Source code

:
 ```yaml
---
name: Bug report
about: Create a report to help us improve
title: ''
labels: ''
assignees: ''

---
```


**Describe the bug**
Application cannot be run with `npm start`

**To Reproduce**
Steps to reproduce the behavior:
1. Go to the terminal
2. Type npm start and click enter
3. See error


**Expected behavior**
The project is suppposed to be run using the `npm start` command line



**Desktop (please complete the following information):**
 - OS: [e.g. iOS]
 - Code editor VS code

****

Exercise directions
Find the word "behavior" in the records, and report each line that has it.

Response area
Steps to reproduce the behavior:
**Expected behavior**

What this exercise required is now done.